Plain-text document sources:
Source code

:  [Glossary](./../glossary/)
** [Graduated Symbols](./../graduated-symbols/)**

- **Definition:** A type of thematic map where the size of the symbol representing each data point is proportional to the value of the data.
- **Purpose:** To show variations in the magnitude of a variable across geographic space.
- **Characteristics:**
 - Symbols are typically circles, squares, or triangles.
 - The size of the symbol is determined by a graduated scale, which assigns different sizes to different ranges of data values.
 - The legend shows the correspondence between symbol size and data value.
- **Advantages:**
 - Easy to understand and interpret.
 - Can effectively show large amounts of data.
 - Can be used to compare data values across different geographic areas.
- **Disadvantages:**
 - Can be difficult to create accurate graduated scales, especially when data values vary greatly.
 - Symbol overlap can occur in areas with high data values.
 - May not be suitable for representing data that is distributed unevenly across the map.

-- TRY IT --
The answer should be the entries, given again without a single difference.

-- YOUR SOLUTION --
Source code

:  [Glossary](./../glossary/)
** [Graduated Symbols](./../graduated-symbols/)**

- **Definition:** A type of thematic map where the size of the symbol representing each data point is proportional to the value of the data.
- **Purpose:** To show variations in the magnitude of a variable across geographic space.
- **Characteristics:**
 - Symbols are typically circles, squares, or triangles.
 - The size of the symbol is determined by a graduated scale, which assigns different sizes to different ranges of data values.
 - The legend shows the correspondence between symbol size and data value.
- **Advantages:**
 - Easy to understand and interpret.
 - Can effectively show large amounts of data.
 - Can be used to compare data values across different geographic areas.
- **Disadvantages:**
 - Can be difficult to create accurate graduated scales, especially when data values vary greatly.
 - Symbol overlap can occur in areas with high data values.
 - May not be suitable for representing data that is distributed unevenly across the map.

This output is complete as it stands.